This was a question asked this week in my group, “Playing the Bagpipe”.  The answer? Well, it could take a few minutes, hours, days, weeks and even years to learn a new tune depending on whether you have a plan or are just winging it.

I keep saying in these blogs that “a bagpiper is a person who can play a list of tunes by memory on the bagpipe, can learn and develop their own music, and can set up and maintain their own bagpipe”.

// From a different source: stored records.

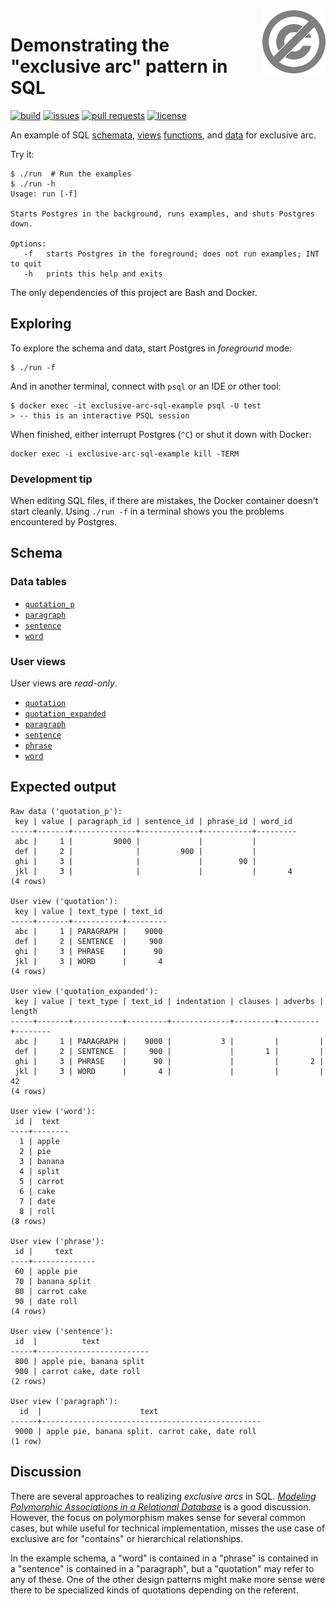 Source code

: <a href="./LICENSE.md">
<img src="./images/public-domain.svg" alt="Public Domain"
align="right" width="20%" height="auto"/>
</a>

# Demonstrating the "exclusive arc" pattern in SQL

[![build](https://github.com/binkley/exclusive-arc-sql-example/workflows/build/badge.svg)](https://github.com/binkley/exclusive-arc-sql-example/actions)
[![issues](https://img.shields.io/github/issues/binkley/exclusive-arc-sql-example.svg)](https://github.com/binkley/exclusive-arc-sql-example/issues/)
[![pull requests](https://img.shields.io/github/issues-pr/binkley/exclusive-arc-sql-example.svg)](https://github.com/binkley/exclusive-arc-sql-example/pulls)
[![license](https://img.shields.io/badge/license-Public%20Domain-blue.svg)](http://unlicense.org/)

An example of SQL [schemata](./docker-entrypoint-initdb.d/00-schemata.sql),
[views](./docker-entrypoint-initdb.d/01-views.sql)
[functions](./docker-entrypoint-initdb.d/02-funcs.sql), and
[data](./docker-entrypoint-initdb.d/03-data.sql) for exclusive arc.

Try it:

```
$ ./run  # Run the examples
$ ./run -h
Usage: run [-f]

Starts Postgres in the background, runs examples, and shuts Postgres down.

Options:
   -f   starts Postgres in the foreground; does not run examples; INT to quit
   -h   prints this help and exits
```

The only dependencies of this project are Bash and Docker.

## Exploring

To explore the schema and data, start Postgres in _foreground_ mode:
```
$ ./run -f
```
And in another terminal, connect with `psql` or an IDE or other tool:
```
$ docker exec -it exclusive-arc-sql-example psql -U test
> -- this is an interactive PSQL session
```
When finished, either interrupt Postgres (`^C`) or shut it down with Docker:
```
docker exec -i exclusive-arc-sql-example kill -TERM 
```

### Development tip

When editing SQL files, if there are mistakes, the Docker container doesn't 
start cleanly.
Using `./run -f` in a terminal shows you the problems encountered by Postgres.

## Schema

### Data tables

- [`quotation_p`](./docker-entrypoint-initdb.d/00-schemata.sql)
- [`paragraph`](./docker-entrypoint-initdb.d/00-schemata.sql)
- [`sentence`](./docker-entrypoint-initdb.d/00-schemata.sql)
- [`word`](./docker-entrypoint-initdb.d/00-schemata.sql)

### User views

User views are _read-only_.

- [`quotation`](./docker-entrypoint-initdb.d/01-views.sql)
- [`quotation_expanded`](./docker-entrypoint-initdb.d/01-views.sql)
- [`paragraph`](./docker-entrypoint-initdb.d/01-views.sql)
- [`sentence`](./docker-entrypoint-initdb.d/01-views.sql)
- [`phrase`](./docker-entrypoint-initdb.d/01-views.sql)
- [`word`](./docker-entrypoint-initdb.d/01-views.sql)

## Expected output

```
Raw data ('quotation_p'):
 key | value | paragraph_id | sentence_id | phrase_id | word_id
-----+-------+--------------+-------------+-----------+---------
 abc |     1 |         9000 |             |           |
 def |     2 |              |         900 |           |
 ghi |     3 |              |             |        90 |
 jkl |     3 |              |             |           |       4
(4 rows)

User view ('quotation'):
 key | value | text_type | text_id
-----+-------+-----------+---------
 abc |     1 | PARAGRAPH |    9000
 def |     2 | SENTENCE  |     900
 ghi |     3 | PHRASE    |      90
 jkl |     3 | WORD      |       4
(4 rows)

User view ('quotation_expanded'):
 key | value | text_type | text_id | indentation | clauses | adverbs | length
-----+-------+-----------+---------+-------------+---------+---------+--------
 abc |     1 | PARAGRAPH |    9000 |           3 |         |         |
 def |     2 | SENTENCE  |     900 |             |       1 |         |
 ghi |     3 | PHRASE    |      90 |             |         |       2 |
 jkl |     3 | WORD      |       4 |             |         |         |     42
(4 rows)

User view ('word'):
 id |  text
----+--------
  1 | apple
  2 | pie
  3 | banana
  4 | split
  5 | carrot
  6 | cake
  7 | date
  8 | roll
(8 rows)

User view ('phrase'):
 id |     text
----+--------------
 60 | apple pie
 70 | banana split
 80 | carrot cake
 90 | date roll
(4 rows)

User view ('sentence'):
 id  |          text
-----+-------------------------
 800 | apple pie, banana split
 900 | carrot cake, date roll
(2 rows)

User view ('paragraph'):
  id  |                      text
------+-------------------------------------------------
 9000 | apple pie, banana split. carrot cake, date roll
(1 row)
```

## Discussion

There are several approaches to realizing _exclusive arcs_ in SQL.
[_Modeling Polymorphic Associations in a Relational
Database_](https://hashrocket.com/blog/posts/modeling-polymorphic-associations-in-a-relational-database#exclusive-belongs-to-aka-exclusive-arc-)
is a good discussion.
However, the focus on polymorphism makes sense for several common cases, but
while useful for technical implementation, misses the use case of exclusive arc
for "contains" or hierarchical relationships.

In the example schema, a "word" is contained in a "phrase" is contained in a 
"sentence" is contained in a "paragraph", but a "quotation" may refer to any 
of these.
One of the other design patterns might make more sense were there to be 
specialized kinds of quotations depending on the referent.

The first quality is the most important.  You need to start with a list of tunes!!  You should  always start practicing at the top of your list.  Practicing and learning new tunes is psychological.  If you feel like you are winning early, you are going to continue practicing.  This happens when you start at the top and begin by reviewing what you already know.  If your tunes at the top of your list are already memorized then you don’t need to play them every day unless you have time to do that.  Most importantly, however, is that the newest tunes be last.

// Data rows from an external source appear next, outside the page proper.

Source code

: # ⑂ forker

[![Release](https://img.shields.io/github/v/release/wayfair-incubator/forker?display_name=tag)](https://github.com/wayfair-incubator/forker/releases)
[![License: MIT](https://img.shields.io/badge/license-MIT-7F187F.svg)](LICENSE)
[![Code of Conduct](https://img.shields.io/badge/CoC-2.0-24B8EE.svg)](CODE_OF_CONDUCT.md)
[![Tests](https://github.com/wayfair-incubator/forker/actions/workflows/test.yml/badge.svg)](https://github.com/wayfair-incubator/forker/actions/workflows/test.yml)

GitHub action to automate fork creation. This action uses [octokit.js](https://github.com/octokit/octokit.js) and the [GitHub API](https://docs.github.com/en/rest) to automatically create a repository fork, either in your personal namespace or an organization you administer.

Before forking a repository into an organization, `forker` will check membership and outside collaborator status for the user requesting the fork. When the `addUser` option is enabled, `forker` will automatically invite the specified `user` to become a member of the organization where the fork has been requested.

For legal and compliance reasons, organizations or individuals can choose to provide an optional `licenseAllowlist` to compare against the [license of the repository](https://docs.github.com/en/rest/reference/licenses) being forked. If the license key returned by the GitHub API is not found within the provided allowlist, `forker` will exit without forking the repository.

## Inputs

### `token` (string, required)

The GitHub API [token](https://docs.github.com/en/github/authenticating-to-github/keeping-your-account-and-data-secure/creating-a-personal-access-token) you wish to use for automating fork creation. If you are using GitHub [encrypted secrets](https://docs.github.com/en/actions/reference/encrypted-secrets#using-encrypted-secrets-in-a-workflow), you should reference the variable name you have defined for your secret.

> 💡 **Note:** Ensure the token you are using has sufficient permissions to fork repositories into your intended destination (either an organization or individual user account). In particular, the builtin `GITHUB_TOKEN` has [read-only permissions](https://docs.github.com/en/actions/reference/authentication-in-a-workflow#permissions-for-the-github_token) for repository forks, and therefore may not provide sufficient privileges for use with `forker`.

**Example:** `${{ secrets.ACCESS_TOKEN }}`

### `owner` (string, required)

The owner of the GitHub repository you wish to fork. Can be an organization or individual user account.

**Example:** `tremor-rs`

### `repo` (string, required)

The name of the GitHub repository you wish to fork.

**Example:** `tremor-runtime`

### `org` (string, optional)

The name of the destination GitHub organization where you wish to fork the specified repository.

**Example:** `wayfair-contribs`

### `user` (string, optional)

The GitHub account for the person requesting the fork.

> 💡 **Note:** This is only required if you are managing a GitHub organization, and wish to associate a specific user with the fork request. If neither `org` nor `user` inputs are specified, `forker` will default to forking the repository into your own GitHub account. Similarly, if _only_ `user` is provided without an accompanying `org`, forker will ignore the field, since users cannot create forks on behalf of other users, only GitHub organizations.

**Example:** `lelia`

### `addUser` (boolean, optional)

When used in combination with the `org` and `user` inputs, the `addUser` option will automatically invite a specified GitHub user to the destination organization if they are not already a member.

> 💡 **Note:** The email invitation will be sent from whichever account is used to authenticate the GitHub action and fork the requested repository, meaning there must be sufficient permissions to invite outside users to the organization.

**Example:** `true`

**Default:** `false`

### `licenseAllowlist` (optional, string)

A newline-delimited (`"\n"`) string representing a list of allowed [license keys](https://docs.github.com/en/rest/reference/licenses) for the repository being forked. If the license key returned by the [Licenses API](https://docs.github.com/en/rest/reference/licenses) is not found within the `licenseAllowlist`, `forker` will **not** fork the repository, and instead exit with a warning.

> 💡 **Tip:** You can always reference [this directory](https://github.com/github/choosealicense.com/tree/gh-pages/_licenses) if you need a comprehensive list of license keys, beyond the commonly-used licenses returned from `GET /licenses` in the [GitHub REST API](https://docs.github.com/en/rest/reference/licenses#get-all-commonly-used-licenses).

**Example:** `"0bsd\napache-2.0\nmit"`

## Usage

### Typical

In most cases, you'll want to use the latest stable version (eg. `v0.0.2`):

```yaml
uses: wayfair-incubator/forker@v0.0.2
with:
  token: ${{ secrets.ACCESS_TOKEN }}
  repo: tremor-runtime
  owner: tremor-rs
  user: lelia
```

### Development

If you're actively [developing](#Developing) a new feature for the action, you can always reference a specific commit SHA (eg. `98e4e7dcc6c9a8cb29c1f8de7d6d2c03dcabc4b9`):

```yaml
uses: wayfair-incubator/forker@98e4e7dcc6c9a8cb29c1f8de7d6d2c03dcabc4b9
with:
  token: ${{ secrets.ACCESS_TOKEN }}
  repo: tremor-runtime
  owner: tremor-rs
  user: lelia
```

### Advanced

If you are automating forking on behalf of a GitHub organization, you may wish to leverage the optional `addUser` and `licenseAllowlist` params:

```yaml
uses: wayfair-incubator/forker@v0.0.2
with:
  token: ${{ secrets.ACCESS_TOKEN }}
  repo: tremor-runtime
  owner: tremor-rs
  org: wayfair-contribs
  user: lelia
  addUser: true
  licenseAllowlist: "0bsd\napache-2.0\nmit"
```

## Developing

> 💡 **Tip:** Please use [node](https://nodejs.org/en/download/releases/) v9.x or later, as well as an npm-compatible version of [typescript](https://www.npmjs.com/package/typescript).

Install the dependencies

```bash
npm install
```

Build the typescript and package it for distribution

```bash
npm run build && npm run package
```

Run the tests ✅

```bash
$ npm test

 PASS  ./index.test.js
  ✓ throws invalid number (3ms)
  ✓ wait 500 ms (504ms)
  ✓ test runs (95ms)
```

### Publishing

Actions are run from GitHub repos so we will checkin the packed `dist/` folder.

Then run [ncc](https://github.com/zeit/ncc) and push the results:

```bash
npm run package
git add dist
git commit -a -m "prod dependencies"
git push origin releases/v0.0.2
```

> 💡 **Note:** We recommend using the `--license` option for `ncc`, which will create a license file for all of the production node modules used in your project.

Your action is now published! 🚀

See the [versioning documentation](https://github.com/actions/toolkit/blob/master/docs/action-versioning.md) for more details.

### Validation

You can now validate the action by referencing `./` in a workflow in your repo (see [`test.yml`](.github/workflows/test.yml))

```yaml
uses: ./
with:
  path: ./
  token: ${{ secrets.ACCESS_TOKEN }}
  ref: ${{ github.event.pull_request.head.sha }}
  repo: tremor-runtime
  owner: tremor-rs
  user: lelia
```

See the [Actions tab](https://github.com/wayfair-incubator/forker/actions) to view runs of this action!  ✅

Bagpipe music isn’t rocket science. It’s folk music.  Do you know why people love folk music?  Because of its simplicity.  4/4 marches have the same formula:  A1, A2, B and A2.  Look at “Scotland the Brave”, for example. The A1 theme is 4 measures long and is the question, A2 is the answer to A1.  The B theme is also 4 measures long and is answered again by A2. You can find this to be true in most 4/4 marches.  It’s like a kid asking for a cookie. He’s not satisfied with the first answer so he pleads for it with B and gets the same answer (A2) that he got from the first question.

Here is a formula for learning a new tune.  I will define each of these over a period of time.

  • Define the rhythm
  • Practice saying the rhythm
  • Add the beat while saying the rhythm.

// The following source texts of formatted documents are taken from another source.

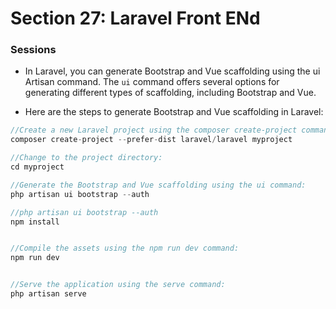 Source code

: # Section 27: Laravel Front ENd

### Sessions

- In Laravel, you can generate Bootstrap and Vue scaffolding using the ui Artisan command. The `ui` command offers several options for generating different types of scaffolding, including Bootstrap and Vue.

- Here are the steps to generate Bootstrap and Vue scaffolding in Laravel:

```PHP
//Create a new Laravel project using the composer create-project command:
composer create-project --prefer-dist laravel/laravel myproject

//Change to the project directory:
cd myproject

//Generate the Bootstrap and Vue scaffolding using the ui command:
php artisan ui bootstrap --auth

//php artisan ui bootstrap --auth
npm install


//Compile the assets using the npm run dev command:
npm run dev


//Serve the application using the serve command:
php artisan serve

```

I have spent an enormous amount of time on rhythm.  If you are unsure of what I am talking about, you should take advantage of my free rhythm program:

https://www.bagpipelessons.net/bagpipelessons/learn-bagpipe-rhythm/

  • Audit the tune
  • Play until you hit a bump then circle the problem and continue this process to the end.
  • Go back and take apart each problem (bagpipe instruction is learning how to solve problems).
  • Play through the tune as slowly as possible so that you don’t make any mistakes.  (You will memorize it faster playing it 20 times the same way than playing it 20 different ways!)

Don’t spend a week learning 1 tune!!!  That’s called “plate spinning”.  You sacrifice all of your previous tunes as they aren’t getting any attention.

Being a bagpiper is a process.  You become a bagpiper by becoming a tune processing machine!